━━━━━ Data extract

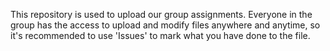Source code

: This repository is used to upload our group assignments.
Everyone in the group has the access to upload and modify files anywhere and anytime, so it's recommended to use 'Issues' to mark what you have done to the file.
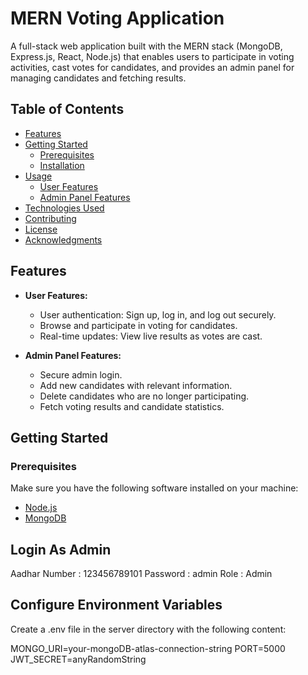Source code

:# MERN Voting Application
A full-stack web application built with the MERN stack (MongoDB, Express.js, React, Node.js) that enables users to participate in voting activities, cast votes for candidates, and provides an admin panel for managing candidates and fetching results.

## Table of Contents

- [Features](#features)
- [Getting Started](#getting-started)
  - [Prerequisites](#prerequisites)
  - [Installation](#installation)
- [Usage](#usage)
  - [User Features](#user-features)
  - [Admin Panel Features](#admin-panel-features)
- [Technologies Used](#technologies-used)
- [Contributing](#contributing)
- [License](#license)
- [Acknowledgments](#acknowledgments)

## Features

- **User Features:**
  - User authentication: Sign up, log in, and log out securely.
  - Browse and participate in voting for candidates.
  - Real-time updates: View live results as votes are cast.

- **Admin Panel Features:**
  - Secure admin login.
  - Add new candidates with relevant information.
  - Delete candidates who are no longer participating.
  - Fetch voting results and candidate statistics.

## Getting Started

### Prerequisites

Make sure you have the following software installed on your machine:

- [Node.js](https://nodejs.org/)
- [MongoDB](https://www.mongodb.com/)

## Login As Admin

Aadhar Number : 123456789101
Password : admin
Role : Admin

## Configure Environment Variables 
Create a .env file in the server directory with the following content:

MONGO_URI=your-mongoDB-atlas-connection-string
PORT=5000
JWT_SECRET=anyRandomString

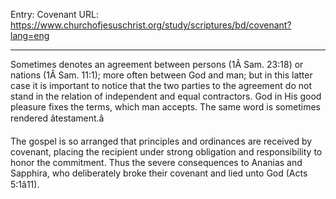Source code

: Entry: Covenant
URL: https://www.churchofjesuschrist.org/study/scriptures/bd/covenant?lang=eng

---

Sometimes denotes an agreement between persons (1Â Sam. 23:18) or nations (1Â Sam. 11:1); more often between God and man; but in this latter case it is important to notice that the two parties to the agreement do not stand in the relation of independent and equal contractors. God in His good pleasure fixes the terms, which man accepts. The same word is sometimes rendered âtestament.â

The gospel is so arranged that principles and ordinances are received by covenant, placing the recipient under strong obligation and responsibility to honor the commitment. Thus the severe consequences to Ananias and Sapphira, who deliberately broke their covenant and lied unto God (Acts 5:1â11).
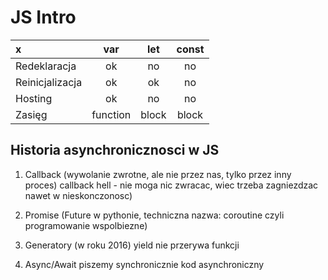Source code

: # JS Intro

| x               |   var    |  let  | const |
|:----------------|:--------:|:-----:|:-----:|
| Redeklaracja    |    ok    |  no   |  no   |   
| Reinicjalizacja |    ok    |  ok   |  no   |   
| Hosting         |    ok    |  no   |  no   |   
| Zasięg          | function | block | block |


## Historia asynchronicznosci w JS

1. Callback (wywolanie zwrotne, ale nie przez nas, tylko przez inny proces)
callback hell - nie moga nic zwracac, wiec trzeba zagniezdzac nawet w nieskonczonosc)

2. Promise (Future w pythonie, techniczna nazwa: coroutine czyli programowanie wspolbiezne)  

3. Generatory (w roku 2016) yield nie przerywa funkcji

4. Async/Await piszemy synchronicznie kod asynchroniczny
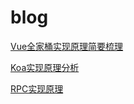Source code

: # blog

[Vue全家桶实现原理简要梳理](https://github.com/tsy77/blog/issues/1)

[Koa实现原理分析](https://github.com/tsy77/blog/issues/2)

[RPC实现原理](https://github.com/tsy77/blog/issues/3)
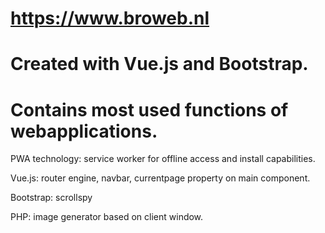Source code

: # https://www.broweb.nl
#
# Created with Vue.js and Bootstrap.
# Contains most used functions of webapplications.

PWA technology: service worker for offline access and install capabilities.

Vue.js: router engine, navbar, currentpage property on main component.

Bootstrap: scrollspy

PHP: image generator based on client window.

━━━━━━━━━━
━━━━━ Data extract

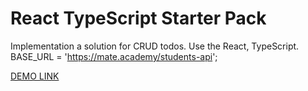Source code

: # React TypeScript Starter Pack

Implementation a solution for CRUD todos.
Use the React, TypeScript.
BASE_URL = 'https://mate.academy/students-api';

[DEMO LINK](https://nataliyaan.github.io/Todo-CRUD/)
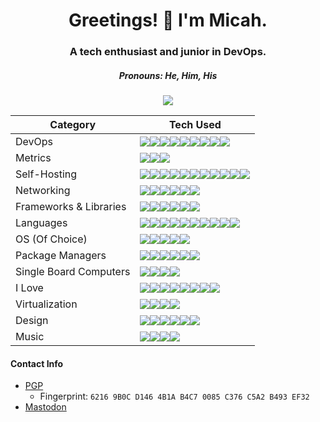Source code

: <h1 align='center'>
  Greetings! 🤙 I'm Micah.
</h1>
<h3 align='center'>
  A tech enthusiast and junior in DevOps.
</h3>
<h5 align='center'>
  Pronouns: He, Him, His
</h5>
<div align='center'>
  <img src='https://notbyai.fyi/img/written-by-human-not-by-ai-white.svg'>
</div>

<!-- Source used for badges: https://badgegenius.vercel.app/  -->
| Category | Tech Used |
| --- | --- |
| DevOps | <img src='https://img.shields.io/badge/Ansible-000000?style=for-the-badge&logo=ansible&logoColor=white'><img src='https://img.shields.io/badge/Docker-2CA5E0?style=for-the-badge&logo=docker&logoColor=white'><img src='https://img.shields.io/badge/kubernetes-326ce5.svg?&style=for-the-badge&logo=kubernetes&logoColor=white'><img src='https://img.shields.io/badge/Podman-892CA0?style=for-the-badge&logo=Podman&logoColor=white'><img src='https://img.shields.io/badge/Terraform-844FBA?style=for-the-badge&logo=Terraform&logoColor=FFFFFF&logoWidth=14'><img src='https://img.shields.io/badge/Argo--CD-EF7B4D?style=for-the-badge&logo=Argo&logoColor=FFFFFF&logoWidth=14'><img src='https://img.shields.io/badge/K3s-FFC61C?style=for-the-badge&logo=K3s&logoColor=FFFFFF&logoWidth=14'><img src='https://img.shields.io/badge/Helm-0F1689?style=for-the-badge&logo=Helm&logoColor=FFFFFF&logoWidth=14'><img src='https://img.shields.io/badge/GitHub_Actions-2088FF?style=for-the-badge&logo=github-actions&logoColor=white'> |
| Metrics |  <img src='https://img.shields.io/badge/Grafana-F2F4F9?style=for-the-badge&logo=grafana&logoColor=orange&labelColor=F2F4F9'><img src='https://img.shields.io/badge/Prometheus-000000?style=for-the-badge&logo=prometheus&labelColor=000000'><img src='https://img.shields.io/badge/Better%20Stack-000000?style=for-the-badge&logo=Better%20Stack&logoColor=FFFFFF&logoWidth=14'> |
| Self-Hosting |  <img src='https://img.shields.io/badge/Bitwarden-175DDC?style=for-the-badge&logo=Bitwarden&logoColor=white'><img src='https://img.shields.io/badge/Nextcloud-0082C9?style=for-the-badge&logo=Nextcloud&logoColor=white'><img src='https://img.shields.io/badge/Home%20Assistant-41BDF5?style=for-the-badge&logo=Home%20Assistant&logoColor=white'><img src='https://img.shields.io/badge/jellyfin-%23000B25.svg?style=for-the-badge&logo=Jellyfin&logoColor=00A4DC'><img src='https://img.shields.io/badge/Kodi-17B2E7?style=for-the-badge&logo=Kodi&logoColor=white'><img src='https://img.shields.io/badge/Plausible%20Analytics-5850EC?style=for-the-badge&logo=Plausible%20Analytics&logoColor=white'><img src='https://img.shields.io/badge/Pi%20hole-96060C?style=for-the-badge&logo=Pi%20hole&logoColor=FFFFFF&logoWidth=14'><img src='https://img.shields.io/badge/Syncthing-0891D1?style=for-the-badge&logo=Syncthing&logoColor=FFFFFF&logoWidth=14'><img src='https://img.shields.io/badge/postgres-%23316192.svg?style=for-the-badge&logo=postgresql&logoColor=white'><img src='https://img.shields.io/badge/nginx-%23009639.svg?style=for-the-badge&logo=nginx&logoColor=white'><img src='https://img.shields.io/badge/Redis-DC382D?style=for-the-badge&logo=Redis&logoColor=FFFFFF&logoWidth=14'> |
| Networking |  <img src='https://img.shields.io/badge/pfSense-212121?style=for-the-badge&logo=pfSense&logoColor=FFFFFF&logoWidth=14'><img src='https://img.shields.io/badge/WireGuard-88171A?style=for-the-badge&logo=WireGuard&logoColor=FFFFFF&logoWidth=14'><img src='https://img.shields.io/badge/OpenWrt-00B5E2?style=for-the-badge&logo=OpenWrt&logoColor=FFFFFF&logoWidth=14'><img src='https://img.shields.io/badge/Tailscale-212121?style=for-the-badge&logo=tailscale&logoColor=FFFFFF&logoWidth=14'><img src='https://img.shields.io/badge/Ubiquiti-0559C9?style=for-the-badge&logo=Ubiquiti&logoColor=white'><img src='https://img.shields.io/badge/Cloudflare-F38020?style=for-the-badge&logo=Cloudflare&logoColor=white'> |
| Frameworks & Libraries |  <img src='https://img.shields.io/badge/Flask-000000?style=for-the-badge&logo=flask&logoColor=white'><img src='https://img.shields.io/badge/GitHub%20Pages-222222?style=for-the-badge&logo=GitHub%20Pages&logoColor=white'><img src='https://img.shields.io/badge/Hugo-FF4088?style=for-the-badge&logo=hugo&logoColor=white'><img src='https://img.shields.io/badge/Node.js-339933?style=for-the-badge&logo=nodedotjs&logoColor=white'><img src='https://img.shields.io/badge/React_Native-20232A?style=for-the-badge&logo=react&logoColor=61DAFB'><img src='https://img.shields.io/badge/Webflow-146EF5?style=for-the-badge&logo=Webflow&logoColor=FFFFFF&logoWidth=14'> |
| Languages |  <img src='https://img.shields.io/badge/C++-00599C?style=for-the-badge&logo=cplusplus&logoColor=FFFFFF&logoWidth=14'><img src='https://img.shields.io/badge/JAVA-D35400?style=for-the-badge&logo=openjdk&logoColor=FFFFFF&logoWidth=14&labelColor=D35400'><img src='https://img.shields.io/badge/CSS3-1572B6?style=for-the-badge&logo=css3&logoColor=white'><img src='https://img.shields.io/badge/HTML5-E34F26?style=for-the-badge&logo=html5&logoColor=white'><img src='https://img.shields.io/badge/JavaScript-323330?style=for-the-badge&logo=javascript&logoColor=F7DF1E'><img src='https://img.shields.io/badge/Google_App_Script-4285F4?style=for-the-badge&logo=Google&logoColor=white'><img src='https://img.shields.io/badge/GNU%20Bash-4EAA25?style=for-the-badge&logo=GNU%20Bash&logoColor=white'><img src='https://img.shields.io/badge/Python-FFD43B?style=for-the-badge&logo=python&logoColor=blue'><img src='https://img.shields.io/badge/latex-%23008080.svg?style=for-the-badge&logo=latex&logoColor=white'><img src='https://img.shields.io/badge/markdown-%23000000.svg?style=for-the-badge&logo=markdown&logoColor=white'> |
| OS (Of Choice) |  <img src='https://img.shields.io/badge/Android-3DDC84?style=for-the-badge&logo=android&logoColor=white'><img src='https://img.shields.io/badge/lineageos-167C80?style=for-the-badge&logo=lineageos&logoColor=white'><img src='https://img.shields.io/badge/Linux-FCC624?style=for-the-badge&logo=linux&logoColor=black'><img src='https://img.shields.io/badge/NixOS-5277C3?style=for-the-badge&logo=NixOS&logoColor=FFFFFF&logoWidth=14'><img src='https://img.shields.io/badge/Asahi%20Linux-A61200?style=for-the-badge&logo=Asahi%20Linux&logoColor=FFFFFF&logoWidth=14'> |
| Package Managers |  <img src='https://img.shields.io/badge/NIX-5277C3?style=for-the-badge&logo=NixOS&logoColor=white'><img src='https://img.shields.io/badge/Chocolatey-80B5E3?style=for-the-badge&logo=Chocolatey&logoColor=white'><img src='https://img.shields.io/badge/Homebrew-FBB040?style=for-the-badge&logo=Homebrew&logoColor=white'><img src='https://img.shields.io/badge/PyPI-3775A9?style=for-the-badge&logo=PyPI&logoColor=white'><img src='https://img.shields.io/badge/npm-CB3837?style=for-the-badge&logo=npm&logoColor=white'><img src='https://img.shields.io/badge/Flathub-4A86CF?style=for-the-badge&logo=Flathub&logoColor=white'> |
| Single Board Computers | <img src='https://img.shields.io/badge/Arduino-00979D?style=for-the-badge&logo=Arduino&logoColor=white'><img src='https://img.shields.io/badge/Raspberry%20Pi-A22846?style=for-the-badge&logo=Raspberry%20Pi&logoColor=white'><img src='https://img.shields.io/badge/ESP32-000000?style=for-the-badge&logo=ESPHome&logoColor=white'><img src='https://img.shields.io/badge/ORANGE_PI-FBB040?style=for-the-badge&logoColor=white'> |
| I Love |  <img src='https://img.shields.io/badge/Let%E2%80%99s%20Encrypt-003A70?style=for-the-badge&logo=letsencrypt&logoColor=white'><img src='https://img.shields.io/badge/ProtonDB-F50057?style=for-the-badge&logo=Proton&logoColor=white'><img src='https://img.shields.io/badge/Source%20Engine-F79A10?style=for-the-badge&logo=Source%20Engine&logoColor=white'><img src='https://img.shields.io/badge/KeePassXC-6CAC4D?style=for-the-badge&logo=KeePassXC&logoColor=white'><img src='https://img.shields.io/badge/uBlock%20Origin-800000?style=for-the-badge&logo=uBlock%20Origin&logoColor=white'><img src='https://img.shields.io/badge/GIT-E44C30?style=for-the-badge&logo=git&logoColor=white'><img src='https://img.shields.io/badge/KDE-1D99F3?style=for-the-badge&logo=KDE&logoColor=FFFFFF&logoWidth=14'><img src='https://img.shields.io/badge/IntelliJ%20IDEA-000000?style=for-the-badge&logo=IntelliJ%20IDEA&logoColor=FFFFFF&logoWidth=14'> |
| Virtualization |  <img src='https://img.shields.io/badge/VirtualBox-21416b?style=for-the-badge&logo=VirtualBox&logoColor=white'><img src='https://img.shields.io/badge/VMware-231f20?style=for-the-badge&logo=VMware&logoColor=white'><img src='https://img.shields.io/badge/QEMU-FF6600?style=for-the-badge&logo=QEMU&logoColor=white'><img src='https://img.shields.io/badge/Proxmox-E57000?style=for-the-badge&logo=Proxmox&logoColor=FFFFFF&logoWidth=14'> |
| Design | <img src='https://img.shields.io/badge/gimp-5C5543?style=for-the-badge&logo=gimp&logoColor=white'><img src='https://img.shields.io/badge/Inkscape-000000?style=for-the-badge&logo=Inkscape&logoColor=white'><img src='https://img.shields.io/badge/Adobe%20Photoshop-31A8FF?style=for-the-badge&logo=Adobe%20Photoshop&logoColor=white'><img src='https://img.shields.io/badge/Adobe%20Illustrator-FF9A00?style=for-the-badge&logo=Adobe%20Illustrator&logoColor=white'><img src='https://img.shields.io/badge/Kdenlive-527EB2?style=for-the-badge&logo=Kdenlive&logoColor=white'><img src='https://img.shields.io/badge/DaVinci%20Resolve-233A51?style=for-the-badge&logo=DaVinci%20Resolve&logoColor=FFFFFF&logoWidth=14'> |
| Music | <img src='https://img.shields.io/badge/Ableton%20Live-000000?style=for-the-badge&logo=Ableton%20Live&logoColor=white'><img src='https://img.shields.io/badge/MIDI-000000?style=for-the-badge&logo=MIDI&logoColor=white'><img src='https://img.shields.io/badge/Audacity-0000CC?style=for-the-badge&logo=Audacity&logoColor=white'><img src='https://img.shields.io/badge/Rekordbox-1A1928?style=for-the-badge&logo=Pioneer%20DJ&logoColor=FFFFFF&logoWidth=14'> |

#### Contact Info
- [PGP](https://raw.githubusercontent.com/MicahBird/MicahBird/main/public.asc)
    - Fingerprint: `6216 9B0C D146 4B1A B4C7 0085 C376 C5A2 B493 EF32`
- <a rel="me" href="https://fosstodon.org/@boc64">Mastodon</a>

━━━━━━━━━━

» Task directions: If a line in the records above has the word "Getting", copy it.

» Written response:
- [Getting Started](#getting-started)
## Getting Started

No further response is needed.